=== About this exercise ===
Leaving out every image, restate all the records word for word.

=== Raw data ===
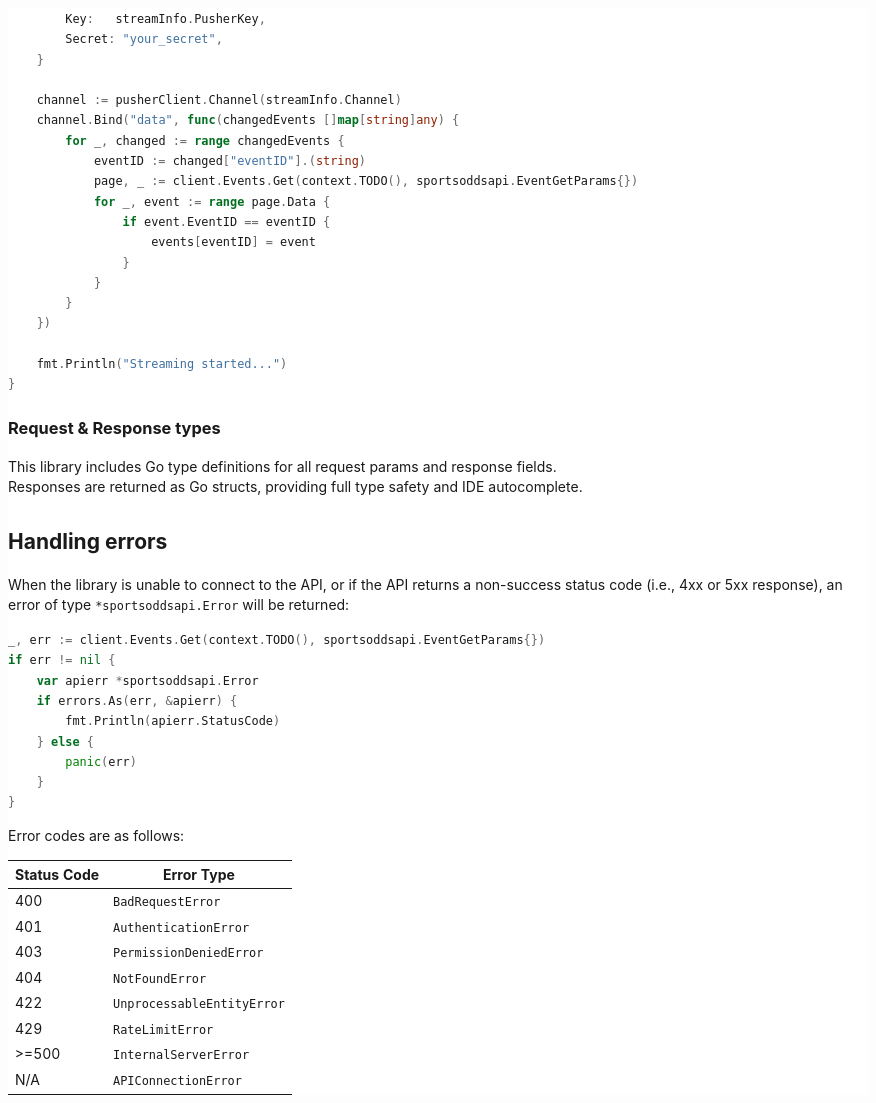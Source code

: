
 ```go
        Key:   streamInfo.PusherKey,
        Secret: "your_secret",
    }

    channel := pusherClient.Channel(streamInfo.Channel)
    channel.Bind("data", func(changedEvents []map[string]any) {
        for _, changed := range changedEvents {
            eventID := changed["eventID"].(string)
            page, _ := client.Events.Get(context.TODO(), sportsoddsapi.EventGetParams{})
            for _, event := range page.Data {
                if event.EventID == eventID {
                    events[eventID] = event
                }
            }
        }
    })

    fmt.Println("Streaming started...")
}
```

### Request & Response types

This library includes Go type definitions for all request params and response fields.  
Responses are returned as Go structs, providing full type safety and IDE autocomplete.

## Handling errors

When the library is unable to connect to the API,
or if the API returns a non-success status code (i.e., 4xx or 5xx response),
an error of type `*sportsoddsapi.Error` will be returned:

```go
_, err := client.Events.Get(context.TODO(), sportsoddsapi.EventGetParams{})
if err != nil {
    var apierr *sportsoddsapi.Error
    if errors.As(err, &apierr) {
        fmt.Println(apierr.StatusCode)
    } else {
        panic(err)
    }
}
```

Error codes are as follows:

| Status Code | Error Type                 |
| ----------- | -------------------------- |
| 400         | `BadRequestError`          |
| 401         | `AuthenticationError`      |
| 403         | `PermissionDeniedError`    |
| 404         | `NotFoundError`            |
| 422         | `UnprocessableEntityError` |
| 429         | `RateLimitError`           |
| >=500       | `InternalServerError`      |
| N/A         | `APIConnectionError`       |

=== Solution ===
Source code

:
 ```go
        Key:   streamInfo.PusherKey,
        Secret: "your_secret",
    }

    channel := pusherClient.Channel(streamInfo.Channel)
    channel.Bind("data", func(changedEvents []map[string]any) {
        for _, changed := range changedEvents {
            eventID := changed["eventID"].(string)
            page, _ := client.Events.Get(context.TODO(), sportsoddsapi.EventGetParams{})
            for _, event := range page.Data {
                if event.EventID == eventID {
                    events[eventID] = event
                }
            }
        }
    })

    fmt.Println("Streaming started...")
}
```

### Request & Response types

This library includes Go type definitions for all request params and response fields.  
Responses are returned as Go structs, providing full type safety and IDE autocomplete.

## Handling errors

When the library is unable to connect to the API,
or if the API returns a non-success status code (i.e., 4xx or 5xx response),
an error of type `*sportsoddsapi.Error` will be returned:

```go
_, err := client.Events.Get(context.TODO(), sportsoddsapi.EventGetParams{})
if err != nil {
    var apierr *sportsoddsapi.Error
    if errors.As(err, &apierr) {
        fmt.Println(apierr.StatusCode)
    } else {
        panic(err)
    }
}
```

Error codes are as follows:

| Status Code | Error Type                 |
| ----------- | -------------------------- |
| 400         | `BadRequestError`          |
| 401         | `AuthenticationError`      |
| 403         | `PermissionDeniedError`    |
| 404         | `NotFoundError`            |
| 422         | `UnprocessableEntityError` |
| 429         | `RateLimitError`           |
| >=500       | `InternalServerError`      |
| N/A         | `APIConnectionError`       |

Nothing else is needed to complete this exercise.